This project aims to detect sentiments in text using machine learning techniques. It leverages Natural Language Processing (NLP) and classification algorithms to classify text into either positive,negative,neutral or irrelevant categories.
- Introduction
- Features
- Installation
- Dataset
- Preprocessing
- Model Training
- Evaluation
- Results
- Contributing
In today's digital age, vast amounts of textual data are generated daily across various platforms such as social media, customer reviews, and news articles. Understanding the sentiment expressed in this data is crucial for businesses, researchers, and individuals to gain insights into public opinion, customer satisfaction, and overall sentiment trends.
The Sentiment Analysis Project is an initiative focused on utilizing machine learning techniques to analyze and classify textual data based on sentiment. By leveraging Natural Language Processing (NLP) algorithms and classification models, this project aims to automatically categorize text into different sentiment classes, such as positive, negative, or neutral.
The core objective of this project is to develop a robust sentiment analysis tool that can accurately interpret the sentiment conveyed in textual data. This tool can be applied to various real-world applications, including social media monitoring, brand sentiment analysis, customer feedback analysis, and market research.
This README provides an overview of the project, including details on the dataset used, instructions for running the code, the directory structure of the repository, contributions from collaborators, and licensing information.
- Utilizes sentiment analysis for text classification.
- Integration with popular machine learning libraries such as TensorFlow and Keras.
- Evaluation metrics for assessing the model's performance.
Clone the repository:
git clone https://github.com/AmineRaouane/Sentiment.gitThe project utilizes a curated dataset that is a collection of twwiter(X) posts . The dataset is in twitter_training.csv
The preprocessing script encode the text column to use it in the modeling part.

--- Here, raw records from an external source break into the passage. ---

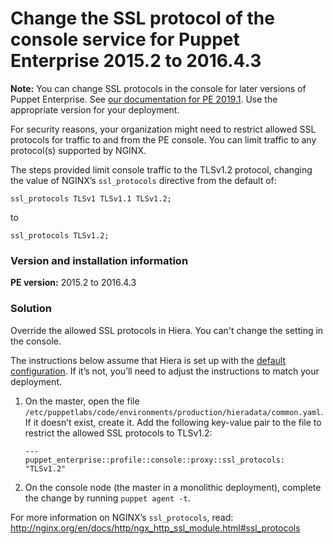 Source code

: # Change the SSL protocol of the console service for Puppet Enterprise 2015.2 to 2016.4.3
<p><strong>Note:</strong> You can change SSL protocols in the console for later versions of Puppet Enterprise. See <a href="https://puppet.com/docs/pe/2019.1/enable_tlsv1.html">our documentation for PE 2019.1</a>. Use the appropriate version for your deployment.</p>
<p>For security reasons, your organization might need to restrict allowed SSL protocols for traffic to and from the PE console. You can limit traffic to any protocol(s) supported by NGINX.</p>
<p>The steps provided limit console traffic to the TLSv1.2 protocol, changing the value of NGINX’s <code>ssl_protocols</code> directive from the default of:</p>
<pre><code>ssl_protocols TLSv1 TLSv1.1 TLSv1.2;</code></pre>
<p>to</p>
<pre><code>ssl_protocols TLSv1.2;</code></pre>
<h3 id="version-and-installation-information">Version and installation information</h3>
<p><strong>PE version:</strong> 2015.2 to 2016.4.3</p>
<h3 id="solution">Solution</h3>
<p>Override the allowed SSL protocols in Hiera. You can't change the setting in the console.</p>
<p>The instructions below assume that Hiera is set up with the <a href="https://github.com/puppetlabs/docs-archive/blob/master/hiera/3.1/configuring.markdown">default configuration</a>. If it’s not, you’ll need to adjust the instructions to match your deployment.</p>
<ol style="list-style-type: decimal;">
<li>
<p>On the master, open the file <code>/etc/puppetlabs/code/environments/production/hieradata/common.yaml</code>. If it doesn’t exist, create it. Add the following key-value pair to the file to restrict the allowed SSL protocols to TLSv1.2:</p>
<p><code>---</code><br> <code>puppet_enterprise::profile::console::proxy::ssl_protocols: "TLSv1.2"</code></p>
</li>
<li>
<p>On the console node (the master in a monolithic deployment), complete the change by running <code>puppet agent -t</code>.</p>
</li>
</ol>
<p>For more information on NGINX’s <code>ssl_protocols</code>, read: <a class="uri" href="http://nginx.org/en/docs/http/ngx_http_ssl_module.html#ssl_protocols">http://nginx.org/en/docs/http/ngx_http_ssl_module.html#ssl_protocols</a></p>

The model is trained on the preprocessed dataset using the TensorFlow and Keras libraries. Hyperparameters can be adjusted in the Sentiment.ipynb script.
The model's performance is evaluated using metrics such as accuracy, precision, recall, and F1 score. These metrics provide insights into the model's ability to correctly the posts.
Upon training and evaluation, the project provides insights into the model's performance. Results, including confusion matrices and classification reports, are presented in the Sentiment.ipynb script.
Contributions to the project are welcome. Feel free to open issues, propose new features, or submit pull requests.